TASK: From the records that follow, copy every line in which "path" appears.
*** GIVEN DATA Section Begins ***
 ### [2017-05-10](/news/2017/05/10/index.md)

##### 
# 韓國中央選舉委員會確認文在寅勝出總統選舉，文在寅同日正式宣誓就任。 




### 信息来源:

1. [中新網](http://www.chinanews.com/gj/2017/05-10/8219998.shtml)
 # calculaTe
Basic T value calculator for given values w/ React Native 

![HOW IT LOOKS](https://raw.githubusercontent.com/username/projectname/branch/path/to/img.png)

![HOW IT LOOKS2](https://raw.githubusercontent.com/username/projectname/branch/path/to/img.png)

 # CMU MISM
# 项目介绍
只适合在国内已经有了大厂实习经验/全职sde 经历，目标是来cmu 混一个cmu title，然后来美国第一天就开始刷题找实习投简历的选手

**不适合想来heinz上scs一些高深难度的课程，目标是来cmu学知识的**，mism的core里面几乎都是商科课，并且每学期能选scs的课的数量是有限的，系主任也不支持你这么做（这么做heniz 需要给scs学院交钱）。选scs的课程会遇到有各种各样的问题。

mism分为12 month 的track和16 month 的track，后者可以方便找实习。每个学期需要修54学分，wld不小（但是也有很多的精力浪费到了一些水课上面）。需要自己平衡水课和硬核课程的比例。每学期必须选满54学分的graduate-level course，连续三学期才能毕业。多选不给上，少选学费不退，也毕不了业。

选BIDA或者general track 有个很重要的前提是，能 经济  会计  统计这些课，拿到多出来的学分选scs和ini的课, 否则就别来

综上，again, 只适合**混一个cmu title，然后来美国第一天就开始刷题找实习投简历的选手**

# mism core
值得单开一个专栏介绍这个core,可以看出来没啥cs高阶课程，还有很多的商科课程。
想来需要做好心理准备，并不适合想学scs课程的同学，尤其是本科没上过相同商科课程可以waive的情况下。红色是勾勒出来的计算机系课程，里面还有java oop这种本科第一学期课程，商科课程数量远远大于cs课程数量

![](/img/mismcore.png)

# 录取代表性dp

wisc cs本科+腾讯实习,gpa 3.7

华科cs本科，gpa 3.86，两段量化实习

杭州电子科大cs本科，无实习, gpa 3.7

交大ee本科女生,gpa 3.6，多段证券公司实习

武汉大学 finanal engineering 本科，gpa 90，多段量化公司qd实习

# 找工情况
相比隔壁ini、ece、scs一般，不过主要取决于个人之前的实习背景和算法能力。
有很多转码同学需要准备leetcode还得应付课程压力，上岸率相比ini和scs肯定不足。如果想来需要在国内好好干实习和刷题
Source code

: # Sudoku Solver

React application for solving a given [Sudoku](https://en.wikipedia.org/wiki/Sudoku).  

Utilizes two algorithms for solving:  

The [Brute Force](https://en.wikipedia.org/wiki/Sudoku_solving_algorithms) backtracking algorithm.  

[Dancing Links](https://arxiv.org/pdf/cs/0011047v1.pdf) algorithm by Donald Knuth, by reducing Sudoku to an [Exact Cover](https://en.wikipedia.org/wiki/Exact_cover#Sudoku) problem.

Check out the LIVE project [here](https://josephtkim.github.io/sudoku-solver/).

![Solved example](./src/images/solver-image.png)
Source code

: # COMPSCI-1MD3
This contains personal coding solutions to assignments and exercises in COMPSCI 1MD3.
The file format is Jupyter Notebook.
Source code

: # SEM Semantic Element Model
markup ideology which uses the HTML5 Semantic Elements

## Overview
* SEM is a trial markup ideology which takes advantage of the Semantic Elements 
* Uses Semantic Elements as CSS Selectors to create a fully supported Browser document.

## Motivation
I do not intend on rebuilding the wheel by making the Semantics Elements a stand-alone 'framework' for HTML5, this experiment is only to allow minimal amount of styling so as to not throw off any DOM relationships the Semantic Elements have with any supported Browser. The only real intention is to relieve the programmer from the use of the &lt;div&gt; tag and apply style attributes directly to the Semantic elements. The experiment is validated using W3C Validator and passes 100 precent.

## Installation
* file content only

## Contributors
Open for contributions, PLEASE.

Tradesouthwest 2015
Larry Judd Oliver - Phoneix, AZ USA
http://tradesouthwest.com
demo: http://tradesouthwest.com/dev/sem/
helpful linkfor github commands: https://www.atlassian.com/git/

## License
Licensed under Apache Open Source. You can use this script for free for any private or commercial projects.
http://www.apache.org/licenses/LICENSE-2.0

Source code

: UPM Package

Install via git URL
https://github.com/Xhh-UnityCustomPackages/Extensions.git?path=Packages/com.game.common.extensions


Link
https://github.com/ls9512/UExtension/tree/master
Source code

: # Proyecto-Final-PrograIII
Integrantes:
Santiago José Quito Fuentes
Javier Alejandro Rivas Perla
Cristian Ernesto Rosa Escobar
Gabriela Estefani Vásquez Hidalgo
*** GIVEN DATA Section Ends ***
EXPECTED ANSWER:
![HOW IT LOOKS](https://raw.githubusercontent.com/username/projectname/branch/path/to/img.png)
![HOW IT LOOKS2](https://raw.githubusercontent.com/username/projectname/branch/path/to/img.png)
https://github.com/Xhh-UnityCustomPackages/Extensions.git?path=Packages/com.game.common.extensions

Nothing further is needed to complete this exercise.